İmam Nablûsî “Ta’tîrü’l-En’âm fi Ta’bîri’l-Menâm” ismini verdiği eserinin önsözünde Allah’a hamd, Resulü’ne salât ve selamdan sonra şöyle demektedir:
-Yüce Allah kerîm kitabında buyuruyor ki: “Onlar için dünya hayatında da, âhirette de müjdeler vardır. “(1) Bu mübarek âyetin tefsirinde müfessirlerden bazıları: “Dünya hayatındaki müjdeden murad, dünyada bizzat kendisinin veya kendi hakkında bir başkasının gördüğü sâlih rüyadır. Ahiretteki müjdeden murad ise Allah’ı görmektir.” demişler ve bu âyet-i celîleyi böyle izah etmişlerdir. Kâinatın Efendisi de şöyle buyurmuşlardır: “Sâlih rüyaya inanmayan kimse Allah’a ve ahiret gününe iman etmemiştir.” Müminlerin temiz ve pak annesi Hazret-i Aişe (r.anha) demiştir ki: -Resûlullah (s.a.v.)’de vahyin başlangıcı sâlih rüyalardı. Herhangi bir rüya gördüklerinde sabah aydınlığı gibi aynen zuhur ederdi... Rivayet edilir ki, bir gün Allah’ın Resulü, Hazret-Î Ebu Bekir (r.a.)’e hitaben dediler ki: -Yâ Ebâ Bekir, öyle bir rüya gördüm ki, güya ikimiz bir merdivenden çıkıyor muşuz, ancak ben seni iki basamak geçmişim!.. Hazret-i Ebu Bekir (r.a.) ılık gözlerini Allah Resulünün mübarek cemaline dikip: -Ey Allah’ın Resulü, dedi. Allah sizin ruhunuzu alıp rahmetine kavuşturduktan sonra ben iki buçuk sene daha yaşarım!.. (Cihan sıddikı Hazret-i Ebu Bekir’in bu tâbiri aynen gerçekleşmiştir...) Yine bir başka gün Allah’ın Resulü, Hazret-i Sıddîk-ı Ekber’e: -Yâ Ebâ Bekir, dediler. Rüyamda gördüm ki, siyah bir koyun bana tâbi olup benim peşimden ve o siyah koyuna da beyaz bir koyun tâbi olup onun peşinden geliyordu... Hazret-i Ebu Bekir (r.a.), Nebiler Nebisinin rüyasını şu şekilde tâbir ettiler ve dediler: -Ey Allah’ın Resulü, size ilk önce Araplar tâbi olacak, Arab’a da Arap olmayanlar ittiba edecektir... (Bu tâbir de ayniyle kısa zamanda zuhur etti.) Yüce Allah, Hazret-i Yûsuf’a rüya ilmini ihsan ve ikram buyurmuştu. Buna işaretle Kur’ân-ı Kerim’de şöyle buyuruluyor: “Rabbin seni seçecek ve sana rüya tâbirini öğretecektir.”(2) Rüya ilmi, insanlığın ve âlemin başlangıcından beri akıp gelen bir ilimdir ki, nebiler ve resuller o ilim ile amel etmişlerdir. Peygamberlerin çok kerre rüya ile verdikleri haberler, kendilerine rüya ânında Rableri tarafından vahyedilen şeylerdir.Rüyalar üç kısma ayrılır:
- Allahu Teâlâ tarafından müjde olarak gösterilen bir rüyadır ki, hadis-i peygamberi ile anlatılan sâlih rüya budur.

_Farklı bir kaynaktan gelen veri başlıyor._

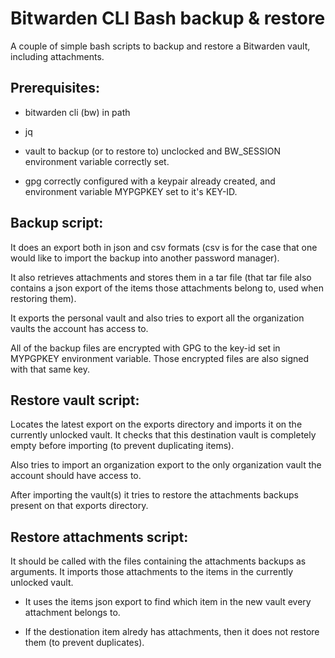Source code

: # Bitwarden CLI Bash backup & restore

A couple of simple bash scripts to backup and restore a Bitwarden vault,
including attachments.

## Prerequisites:

  * bitwarden cli (bw) in path

  * jq

  * vault to backup (or to restore to) unclocked and BW_SESSION environment
    variable correctly set.

  * gpg correctly configured with a keypair already created, and environment
    variable MYPGPKEY set to it's KEY-ID.


## Backup script:

It does an export both in json and csv formats (csv is for the case that one
would like to import the backup into another password manager).

It also retrieves attachments and stores them in a tar file (that tar file also
contains a json export of the items those attachments belong to, used when
restoring them).

It exports the personal vault and also tries to export all the organization
vaults the account has access to.

All of the backup files are encrypted with GPG to the key-id set in MYPGPKEY
environment variable. Those encrypted files are also signed with that same key.


## Restore vault script:

Locates the latest export on the exports directory and imports it on the
currently unlocked vault. It checks that this destination vault is completely
empty before importing (to prevent duplicating items).

Also tries to import an organization export to the only organization vault the
account should have access to.

After importing the vault(s) it tries to restore the attachments backups
present on that exports directory.


## Restore attachments script:

It should be called with the files containing the attachments backups as
arguments. It imports those attachments to the items in the currently unlocked
vault.

  * It uses the items json export to find which item in the new vault every
    attachment belongs to.

  * If the destionation item alredy has attachments, then it does not restore
    them (to prevent duplicates).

- Şeytan tarafından korkutmak için vâki olan rüyadır.
- İnsanın bizzat kendi düşünce ve haliyle meydana getirdiği kuruntuların neticesinin rüya şeklinde tecelli etmesidir.
Bâtıl rüyalar da vardır ve yedi çeşittir:
- Üzüntü, keder ve arzuların tesiri ile insanın meydana getirdiği karmakarışık rüyalar.
- İnsanın rüyada ihtilâm olması. Bu rüyanın da tâbiri yoktur..
- Şeytan tarafından korkutmak için gösterilen rüyadır ki, rüyayı görene hiçbir zararı erişmez...
- Cin taifesinin gösterdiği şeylerdir ki, rüya sahibi rüya esnasında bundan da zahmet çeker...
- İblis’in gösterdiği ve temeli bâtıl rüyadır ki, bu zaten rüyadan sayılmaz.
- İnsan bünyesinin anormal ve kederli zamanında gördüğü rüyalardır. Ve bunlar da rüyadan sayılmaz...
- Acı ve ızdırapların getirdiği rüyalardır ki, rüya sahibi o anda senelerce önce vâki olmuş bir hali görür.
Rüyaların hayırlısı ve en sahihi müjdeleyici olanlarıdır.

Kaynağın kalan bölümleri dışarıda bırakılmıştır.